Hi, That was not meant as criticism as you do not understand Portugal, you are looking through North American eyes, Do not pretend you know better then the Portuguese in Portugal. It is not " very hard for them" as that assumes Portuguese values are the same as North American values, Here living is person to person NOT person to money. The Portuguese do not want nor need your pity, they have a support structure that does not exist in North America as they have widespread personal trust. I lost my door key because i had never locked my door, I left my car 0.5 miles from Lisbon airport for 2 months parked on a public road and it was unmolested. If you join them they will accept you in ways you cannot imagine but if you live in a walled compound and get your gardener to polish your car which cost than their house is worth then maybe they will not. Come over here with an open mind and a few belongings and as many months as possible, go see as much as possible and end with a Bull Fight - then if you judge and criticise the Portuguese bullfight you MUST accept that all Portuguese, in return, judge North Americans as narrow minded hypocrites. You may judge it "hard" here, without being here, but 6 year olds walk home from school and when your car breaks down several others will stop to assist not rob you,


----------



## randikev

Strontium said:


> Hi, That was not meant as criticism as you do not understand Portugal, you are looking through North American eyes, Do not pretend you know better then the Portuguese in Portugal. It is not " very hard for them" as that assumes Portuguese values are the same as North American values, Here living is person to person NOT person to money. The Portuguese do not want nor need your pity, they have a support structure that does not exist in North America as they have widespread personal trust. I lost my door key because i had never locked my door, I left my car 0.5 miles from Lisbon airport for 2 months parked on a public road and it was unmolested. If you join them they will accept you in ways you cannot imagine but if you live in a walled compound and get your gardener to polish your car which cost than their house is worth then maybe they will not.

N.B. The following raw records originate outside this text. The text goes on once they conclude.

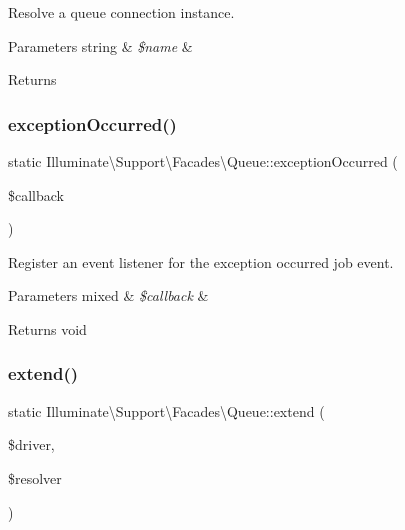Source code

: Resolve a queue connection instance.


\begin{DoxyParams}[1]{Parameters}
string & {\em \$name} & \\
\hline
\end{DoxyParams}
\begin{DoxyReturn}{Returns}

\end{DoxyReturn}
\mbox{\label{class_illuminate_1_1_support_1_1_facades_1_1_queue_aa9660b4de41a9ebb4f7dd26c8071a6da}} 
\subsubsection{\texorpdfstring{exception\+Occurred()}{exceptionOccurred()}}
{\footnotesize\ttfamily static Illuminate\textbackslash{}\+Support\textbackslash{}\+Facades\textbackslash{}\+Queue\+::exception\+Occurred (\begin{DoxyParamCaption}\item[{}]{\$callback }\end{DoxyParamCaption})\hspace{0.3cm}{\ttfamily [static]}}

Register an event listener for the exception occurred job event.


\begin{DoxyParams}[1]{Parameters}
mixed & {\em \$callback} & \\
\hline
\end{DoxyParams}
\begin{DoxyReturn}{Returns}
void 
\end{DoxyReturn}
\mbox{\label{class_illuminate_1_1_support_1_1_facades_1_1_queue_ad95bc43c71e4d5191be6bfa129fe4170}} 
\subsubsection{\texorpdfstring{extend()}{extend()}}
{\footnotesize\ttfamily static Illuminate\textbackslash{}\+Support\textbackslash{}\+Facades\textbackslash{}\+Queue\+::extend (\begin{DoxyParamCaption}\item[{}]{\$driver,  }\item[{}]{\$resolver }\end{DoxyParamCaption})\hspace{0.3cm}{\ttfamily [static]}}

Come over here with an open mind and a few belongings and as many months as possible, go see as much as possible and end with a Bull Fight - then if you judge and criticise the Portuguese bullfight you MUST accept that all Portuguese, in return, judge North Americans as narrow minded hypocrites. You may judge it "hard" here, without being here, but 6 year olds walk home from school and when your car breaks down several others will stop to assist not rob you,


This is why we are moving to Portugal in June, cant wait


----------



## Strontium

randikev said:


> This is why we are moving to Portugal in June, cant wait


Good call (post hyjack) but here June has been delayed till August. Your Lawyer has gone surfing Peniche so Maria who works 2nd checkout in Pingo Doce has your legal paperwork. OH! you arrive on a saints day so there's no cheese or olive oil available and, never forget, the decree Law 15/93 of January 22 1993 so relax and talk gibberish.


----------



## Parbogirl

Portugal is a lovely country and the people are great. They take all the time to talk to you but also at the check out counter of a supermarket. So don't be in a hurry. It took me 8 months to change from a Dutch driver license to a Portuguese one. In the end I did go to the office to complain about it. They give you a document that you are allowed to drive but only in Portugal and at that time I often had to go to Spain to work in a shelter. My complain did help as they forgot and within one week I had my license. I never compare Portugal to Holland or to any other country I lived in as every country has it's pro and con's. Here LUNCH is holy. It starts at 1 pm till 3 pm so if someone like a delivery or an electrician says "after lunch" it is after 3 pm. 
Learning the language is very important, even if it is just basic. If you ask "do you speak English?" they will say NO, if you ask this in Portuguese then often the answer is yes but not good. But a lot better then my Portuguese. And children here are extremely well behaved and part of the family and very lovely.


----------



## Raquelstm

financeguy said:


> Hello folks! Tons of great info in this forum, so I though I would ask for my fellow canadians to share a bit more of what they love and what they dislike about their new life in Portugal.
> Im preparing for a new life in Portugal, and would love to hear from your "canadian" perspective about the things you loved most (improvements) and the things you often miss from the old Canada.
> About us : We are brazilians, living in Canada for about 20 years and getting ready to make a lifestyle change by moving to Portugal. Things are fine here in Toronto, we both have steady income and a somewhat decent amount of savings and equity in our property.. but the "rat race" is really getting to the point of impacting our quality of life. We have been debating for a few years what to do, and where to go... a place where we could slow down a bit, maybe work doing what we love most, not for the money - but purely out of personal satisfaction. We do have an alternative source of income that allows us to pay the bills in Portugal, so "job placement" is not a concern at all (although we will eventually try and get jobs there - just not looking for great careers and/or income). After some research about the legalities, requirements, etc.. looks like Portugal fits the bill, and we are almost set on proceeding with this move, but the so called "golden handcuffs" are hard to let go. So, I would love to hear from those that left Canada and did a similar move to Portugal.
> 
> Many thanks! I will bring you a Tim Hortons double double and a box of timbits once Im in Portugal!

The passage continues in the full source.